Freescale / gstreamer-imx

GStreamer 1.0 plugins for i.MX platforms
Other
182 stars 127 forks source link

imxvpudec_jpeg consumes more CPU than jpegdec on i.MX8 #313

Open NIKovachev opened 1 year ago

NIKovachev commented 1 year ago

Hello, imxvpudec_jpeg (83% CPU) consumes more CPU than jpegdec (67% CPU), what could be the reason?

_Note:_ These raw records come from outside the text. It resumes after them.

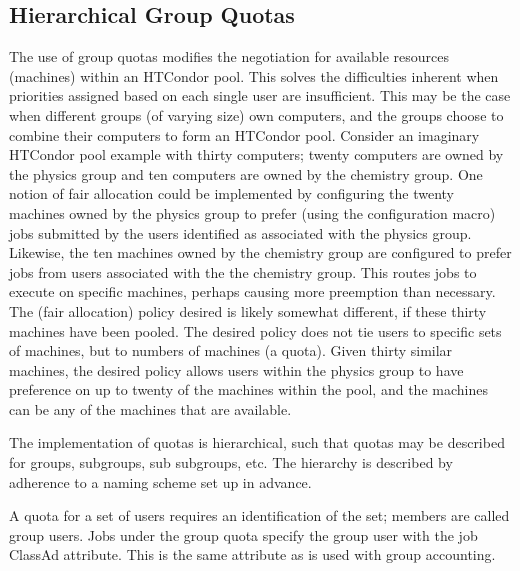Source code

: \subsection{\label{sec:group-quotas}Hierarchical Group Quotas}

The use of group quotas modifies the negotiation for 
available resources (machines) within an HTCondor pool.
This solves the difficulties inherent when
priorities assigned based on each single user are insufficient.
This may be the case when
different groups (of varying size) own computers,
and the groups choose to combine their computers to
form an HTCondor pool.
Consider an imaginary HTCondor pool example with thirty computers;
twenty computers are owned by the physics group and ten
computers are owned by the chemistry group.
One notion of fair allocation could be implemented 
by configuring the twenty machines owned by the physics group
to prefer (using the  configuration macro)
jobs submitted by the users identified as associated
with the physics group.
Likewise, the ten machines owned by the chemistry group are
configured to prefer jobs from users associated with the
the chemistry group.
This routes jobs to execute on specific machines,
perhaps causing more preemption than necessary.
The (fair allocation) policy desired is likely somewhat different,
if these thirty machines have been pooled.
The desired policy does not tie users to specific sets of machines,
but to numbers of machines (a quota).
Given thirty similar machines,
the desired policy allows users within the physics group to have
preference on up to twenty of the machines within the pool,
and the machines can be any of the machines that are available.

The implementation of quotas is hierarchical,
such that quotas may be described for groups, subgroups,
sub subgroups, etc.  
The hierarchy is described by adherence to a naming scheme
set up in advance.

A quota for a set of users requires an identification of
the set; members are called group users.
Jobs under the group quota specify the group user with the
 job ClassAd attribute.
This is the same attribute as is used with group accounting.

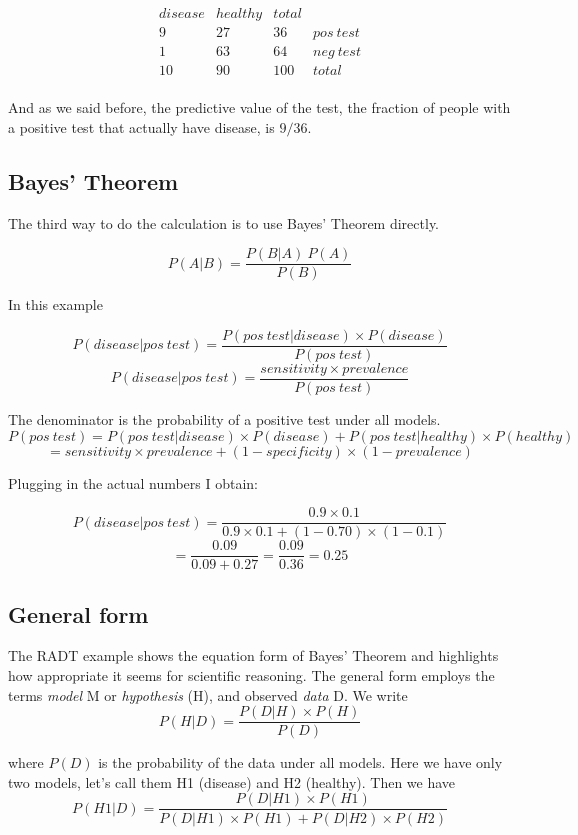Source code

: \documentclass[11pt, oneside]{article}
\begin{document}
\[
\begin{matrix}
disease & healthy & total\\
9 & 27 & 36 & pos\ test \\
1 & 63 & 64 & neg\ test \\
\hline
10 & 90 & 100 & total \\
\end{matrix}
\]

And as we said before, the predictive value of the test, the fraction of people with a positive test that actually have disease, is $9/36$.

\subsection*{Bayes' Theorem}

The third way to do the calculation is to use Bayes' Theorem directly.

\[ P(A|B) = \frac{P(B|A) \ P(A)}{P(B)} \]

In this example

\[ P(disease|pos\ test) = \frac{P(pos\ test|disease) \times P(disease)}{P(pos \ test)} \]
\[ P(disease|pos\ test) = \frac{sensitivity \times prevalence}{P(pos \ test)} \]

The denominator is the probability of a positive test under all models.
\[ P(pos \ test) = P(pos \ test|disease) \times P(disease) + P(pos \ test|healthy) \times P(healthy) \]
\[ = sensitivity \times prevalence + (1-specificity) \times (1-prevalence) \]

Plugging in the actual numbers I obtain:

\[ P(disease|pos\ test) = \frac{0.9 \times 0.1}{0.9 \times 0.1 + (1-0.70) \times (1-0.1)} \]
\[ = \frac{0.09}{0.09 + 0.27} = \frac{0.09}{0.36} = 0.25 \]

\subsection*{General form}
The RADT example shows the equation form of Bayes' Theorem and highlights how appropriate it seems for scientific reasoning.  The general form employs the terms \emph{model}  M or \emph{hypothesis} (H), and observed \emph{data} D.  We write
\[ P(H|D) = \frac{P(D|H) \times P(H)}{P(D)} \]

where $P(D)$ is the probability of the data under all models.  Here we have only two models, let's call them H1 (disease) and H2 (healthy).  Then we have
\[ P(H1|D) = \frac{P(D|H1) \times P(H1)}{P(D|H1) \times P(H1) + P(D|H2) \times P(H2) } \]
\end{document}
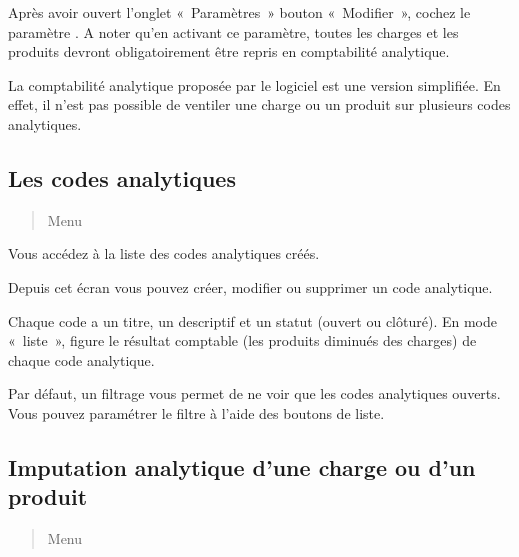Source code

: \documentclass[a4paper,10pt,oneside,french]{sphinxmanual}
\begin{document}
\sphinxAtStartPar
Après avoir ouvert l’onglet « Paramètres » \sphinxhyphen{} bouton « Modifier », cochez le paramètre . A noter qu’en activant ce paramètre, toutes les charges et les produits devront obligatoirement être repris en comptabilité analytique.

\sphinxAtStartPar
La comptabilité analytique proposée par le logiciel est une version simplifiée. En effet, il n’est pas possible de ventiler une charge ou un produit sur plusieurs codes analytiques.


\subsection{Les codes analytiques}
\label{\detokenize{accounting/costaccounting:les-codes-analytiques}}\begin{quote}

\sphinxAtStartPar
Menu 
\end{quote}

\sphinxAtStartPar
Vous accédez à la liste des codes analytiques créés.

\sphinxAtStartPar
Depuis cet écran vous pouvez créer, modifier ou supprimer un code analytique.

\sphinxAtStartPar
Chaque code a un titre, un descriptif et un statut (ouvert ou clôturé).
En mode « liste », figure le résultat comptable (les produits diminués des charges) de chaque code analytique.
\begin{quote}

\noindent{}
\end{quote}

\sphinxAtStartPar
Par défaut, un filtrage vous permet de ne voir que  les codes analytiques ouverts. Vous pouvez paramétrer le filtre à l’aide des boutons de liste.


\subsection{Imputation analytique d’une charge ou d’un produit}
\label{\detokenize{accounting/costaccounting:imputation-analytique-d-une-charge-ou-d-un-produit}}\begin{quote}

\sphinxAtStartPar
Menu 
\end{quote}
\end{document}
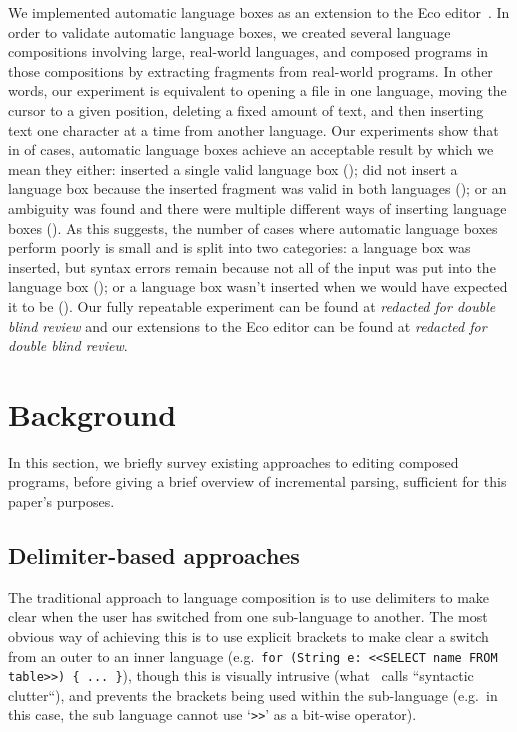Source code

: \documentclass[sigplan,screen]{acmart}\settopmatter{printfolios=true,printccs=false,printacmref=false}
\begin{document}
We implemented automatic language boxes as an extension to the Eco
editor~\cite{diekmann14eco}. In order to validate automatic language boxes, we
created several language compositions involving large, real-world languages,
and composed programs in those compositions by extracting fragments from real-world programs.
In other words, our experiment is equivalent to opening a file
in one language, moving the cursor to a given position, deleting a fixed amount
of text, and then inserting text one character at a time from another language.
Our experiments show that in \validalloverall of cases, automatic language boxes achieve an
acceptable result by which we mean they either: inserted a single valid
language box (\breakdownallvalid); did not insert a language box because the
inserted fragment was valid in both languages (\breakdownallnovalid); or an ambiguity
was found and there were multiple different ways of inserting language boxes
(\breakdownallnomulti). As this suggests, the number of cases where automatic
language boxes perform poorly is small and is split into two categories: a
language box was inserted, but syntax errors remain because not all of the
input was put into the language box (\breakdownallinvalid); or a language box wasn't
inserted when we would have expected it to be (\breakdownallnoerror). Our fully
repeatable experiment can be found at \emph{redacted for double blind review}
and our extensions to the Eco editor can be found at \emph{redacted for double
blind review}.


\section{Background}
\label{sec_background}

In this section, we briefly survey existing approaches to editing composed
programs, before giving a brief overview of incremental parsing, sufficient for
this paper's purposes.


\subsection{Delimiter-based approaches}

The traditional approach to language composition is to use delimiters
to make clear when the user has switched from one sub-language to another. The
most obvious way of achieving this is to use explicit brackets to make clear a
switch from an outer to an inner language (e.g.~\texttt{for (String e: <<SELECT name
FROM table>>) \{ ... \}}), though this is visually intrusive
(what~\cite[p.~4]{bravenboer05generalized} calls ``syntactic clutter``), and
prevents the
brackets being used within the sub-language (e.g.~in this case, the sub language
cannot use `\texttt{>>}' as a bit-wise operator).
\end{document}
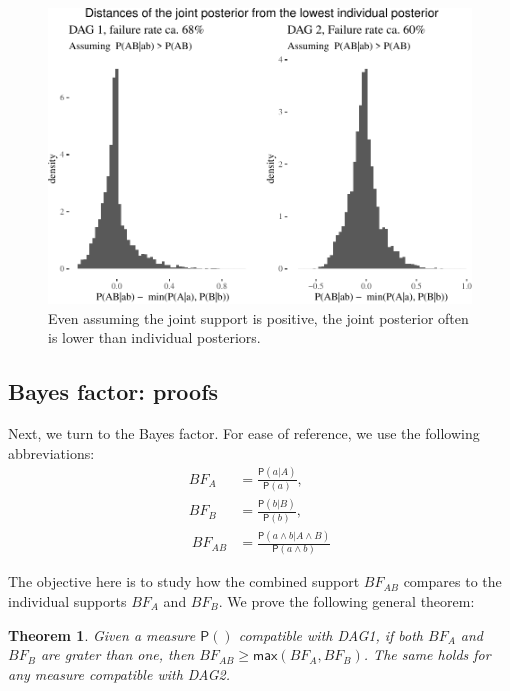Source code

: \documentclass[
  10pt,
  dvipsnames,enabledeprecatedfontcommands]{scrartcl}
\newcommand{\pr}[1]{\ensuremath{\mathsf{P}(#1)}}
\newtheorem{theorem}{Theorem}
\begin{document}
\begin{figure}[H]


\begin{center}\includegraphics[width=0.75\linewidth]{conjunction-appendix14_files/figure-latex/unnamed-chunk-11-1} \end{center}
\caption{Even assuming the joint support is positive, the joint posterior often is lower than individual posteriors.}
\label{fig:posteriorFailure}
\end{figure}

\hypertarget{bayes-factor-proofs}{%
\subsection*{Bayes factor: proofs}\label{bayes-factor-proofs}}

Next, we turn to the Bayes factor. For ease of reference, we use the
following abbreviations: \begin{align*}
BF_A  & =  \frac{\pr{a \vert A}}{\pr{a}},\\
BF_B & = \frac{\pr{b \vert B}}{\pr{b}},\\\
BF_{AB}  & =  \frac{\pr{a\wedge b \vert A \wedge B}}{\pr{a \wedge b}}
\end{align*}

\noindent The objective here is to study how the combined support
\(BF_{AB}\) compares to the individual supports \(BF_A\) and \(BF_B\).
We prove the following general theorem:

\begin{theorem}
Given a measure $\pr{}$ compatible with \textsf{DAG1}, if both $BF_A$ and $BF_B$ 
are grater than one, then $BF_{AB}\geq \mathsf{max}(BF_{A},BF_{B})$.
The same holds for any measure compatible with \textsf{DAG2}.
\label{thm:aggregationBf}
\end{theorem}
\end{document}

I was expecting the opposite.

imxvpudec_jpeg: PID USER PRI NI VIRT RES SHR S CPU%-MEM% TIME+ Command 413 root 20 0 339M 28652 10300 S 83.2 0.7 0:08.56 gst-launch-1.0 v4l2src device=/dev/video0 ! image/jpeg, width=2560, height=1440, framerate=30/1 ! imxvpud

jpegdec: PID USER PRI NI VIRT RES SHR S CPU%-MEM% TIME+ Command 419 root 20 0 318M 22540 6420 S 67.0 0.6 0:06.09 gst-launch-1.0 v4l2src device=/dev/video0 ! image/jpeg, width=2560, height=1440, framerate=30/1 ! jpegdec

NIKovachev commented 1 year ago

@dv1 any suggestions? anything wrong with my setup or this is expected behaviour. do you have any benchmarks?

dv1 commented 1 year ago

This could be because of cache issues. It is worth investigating though. What machine is this exactly? imx8m mini? imx8mq? imx8m plus?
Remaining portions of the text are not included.